ニックは高校生のころから、父トニーとドクターにインタビューをして、映画化に向けて素材を集めていたらしい。

ニックの脚本家デビューが1993年だから、そこから映画公開の2018年まで25年。

「企画、温めすぎだろ!」ってツッコミが入りそうだが、ニックはドクターから亡くなるまでは映画化はしないでくれとつてられていたらしい。トニーとドクターが2013年に亡くなり、そこから最高スタッフとチームを組んで、ニックは亡き父とドクターにアカデミー賞という最高のプレゼントをした。

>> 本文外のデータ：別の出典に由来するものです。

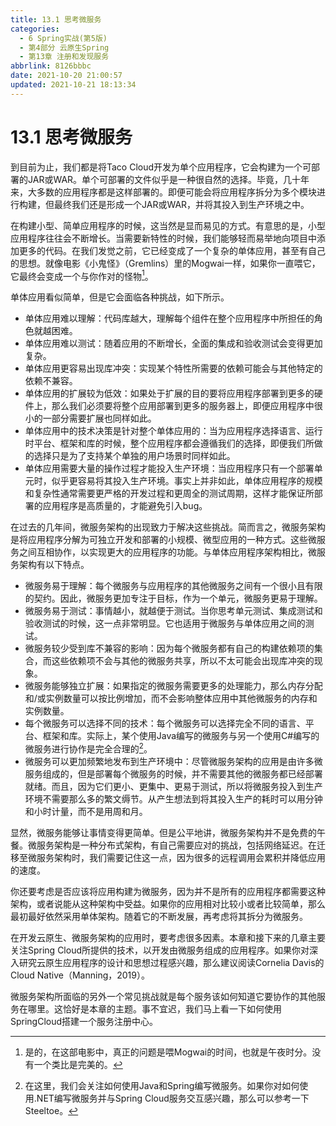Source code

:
 ```yaml
---
title: 13.1 思考微服务
categories: 
  - 6 Spring实战(第5版)
  - 第4部分 云原生Spring
  - 第13章 注册和发现服务
abbrlink: 8126bbbc
date: 2021-10-20 21:00:57
updated: 2021-10-21 18:13:34
---
```

# 13.1 思考微服务
到目前为止，我们都是将Taco Cloud开发为单个应用程序，它会构建为一个可部署的JAR或WAR。单个可部署的文件似乎是一种很自然的选择。毕竟，几十年来，大多数的应用程序都是这样部署的。即便可能会将应用程序拆分为多个模块进行构建，但最终我们还是形成一个JAR或WAR，并将其投入到生产环境之中。

在构建小型、简单应用程序的时候，这当然是显而易见的方式。有意思的是，小型应用程序往往会不断增长。当需要新特性的时候，我们能够轻而易举地向项目中添加更多的代码。在我们发觉之前，它已经变成了一个复杂的单体应用，甚至有自己的思想。就像电影《小鬼怪》（Gremlins）里的Mogwai一样，如果你一直喂它，它最终会变成一个与你作对的怪物[^1]。

单体应用看似简单，但是它会面临各种挑战，如下所示。
- 单体应用难以理解：代码库越大，理解每个组件在整个应用程序中所担任的角色就越困难。
- 单体应用难以测试：随着应用的不断增长，全面的集成和验收测试会变得更加复杂。
- 单体应用更容易出现库冲突：实现某个特性所需要的依赖可能会与其他特定的依赖不兼容。
- 单体应用的扩展较为低效：如果处于扩展的目的要将应用程序部署到更多的硬件上，那么我们必须要将整个应用部署到更多的服务器上，即便应用程序中很小的一部分需要扩展也同样如此。
- 单体应用中的技术决策是针对整个单体应用的：当为应用程序选择语言、运行时平台、框架和库的时候，整个应用程序都会遵循我们的选择，即便我们所做的选择只是为了支持某个单独的用户场景时同样如此。
- 单体应用需要大量的操作过程才能投入生产环境：当应用程序只有一个部署单元时，似乎更容易将其投入生产环境。事实上并非如此，单体应用程序的规模和复杂性通常需要更严格的开发过程和更周全的测试周期，这样才能保证所部署的应用程序是高质量的，才能避免引入bug。

在过去的几年间，微服务架构的出现致力于解决这些挑战。简而言之，微服务架构是将应用程序分解为可独立开发和部署的小规模、微型应用的一种方式。这些微服务之间互相协作，以实现更大的应用程序的功能。与单体应用程序架构相比，微服务架构有以下特点。
- 微服务易于理解：每个微服务与应用程序的其他微服务之间有一个很小且有限的契约。因此，微服务更加专注于目标，作为一个单元，微服务更易于理解。
- 微服务易于测试：事情越小，就越便于测试。当你思考单元测试、集成测试和验收测试的时候，这一点非常明显。它也适用于微服务与单体应用之间的测试。
- 微服务较少受到库不兼容的影响：因为每个微服务都有自己的构建依赖项的集合，而这些依赖项不会与其他的微服务共享，所以不太可能会出现库冲突的现象。
- 微服务能够独立扩展：如果指定的微服务需要更多的处理能力，那么内存分配和/或实例数量可以按比例增加，而不会影响整体应用中其他微服务的内存和实例数量。
- 每个微服务可以选择不同的技术：每个微服务可以选择完全不同的语言、平台、框架和库。实际上，某个使用Java编写的微服务与另一个使用C#编写的微服务进行协作是完全合理的[^2]。
- 微服务可以更加频繁地发布到生产环境中：尽管微服务架构的应用是由许多微服务组成的，但是部署每个微服务的时候，并不需要其他的微服务都已经部署就绪。而且，因为它们更小、更集中、更易于测试，所以将微服务投入到生产环境不需要那么多的繁文缛节。从产生想法到将其投入生产的耗时可以用分钟和小时计量，而不是用周和月。

显然，微服务能够让事情变得更简单。但是公平地讲，微服务架构并不是免费的午餐。微服务架构是一种分布式架构，有自己需要应对的挑战，包括网络延迟。在迁移至微服务架构时，我们需要记住这一点，因为很多的远程调用会累积并降低应用的速度。

你还要考虑是否应该将应用构建为微服务，因为并不是所有的应用程序都需要这种架构，或者说能从这种架构中受益。如果你的应用相对比较小或者比较简单，那么最初最好依然采用单体架构。随着它的不断发展，再考虑将其拆分为微服务。

在开发云原生、微服务架构的应用时，要考虑很多因素。本章和接下来的几章主要关注Spring Cloud所提供的技术，以开发由微服务组成的应用程序。如果你对深入研究云原生应用程序的设计和思想过程感兴趣，那么建议阅读Cornelia Davis的Cloud Native（Manning，2019）。

微服务架构所面临的另外一个常见挑战就是每个服务该如何知道它要协作的其他服务在哪里。这恰好是本章的主题。事不宜迟，我们马上看一下如何使用SpringCloud搭建一个服务注册中心。

[^1]: 是的，在这部电影中，真正的问题是喂Mogwai的时间，也就是午夜时分。没有一个类比是完美的。
[^2]: 在这里，我们会关注如何使用Java和Spring编写微服务。如果你对如何使用.NET编写微服务并与Spring Cloud服务交互感兴趣，那么可以参考一下Steeltoe。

ファレリー監督のインタビューや、モーテンセンとアリの対談インタビューなど「グリーンブック」に関する情報はたくさんあるが、脚本原案のニックへのインタビューがあまりなかったのが少し残念である。

ニックの脚本の原案にファレリー監督は魅了された。そして、モーテンセンがオファーを受けたきっかけもこの脚本だった。父のエピソードを数十年間温めて、世の中に出してアカデミー賞を取る。

現実は、映画よりも希なりだ。

ちょっと個人的な振り返りをひとつ。

昨年から、映画評やマーケティング関連に関して書く際に、定期的にツイートしている僕の中の格言中の格言「物書きは調べることが9割9分5厘6毛」(田中泰延さんの明日のライターゼミのタイトル)という言葉と同義の考え方を主演のトニー役、モーテンセンがインタビューで語っていて驚いた。

「役作りにおいて、僕らは収集するのが好きだ。ありとあらゆる情報を集める。脚本に書かれているキャラクター情報よりも、遥かに大量の知識を蓄えておく。そして、演技を始めると必要なものが見えてくる。だが、ほとんどの情報は実際には使用しない。お互い(モーテンセン自身とアリのこと)が大量の情報を蓄えていると、お互いリラックスができる。相手の言葉に耳を傾けることが出来る。その時、魔法が起きる。」

「グリーンブック」について調べて、調べて、調べて、書くことで、僕もトニーとドクターから人生に大切なことを教わった。映画は、僕らのロード―ムービーみたいな人生をふとした時に、豊かにしてくれる。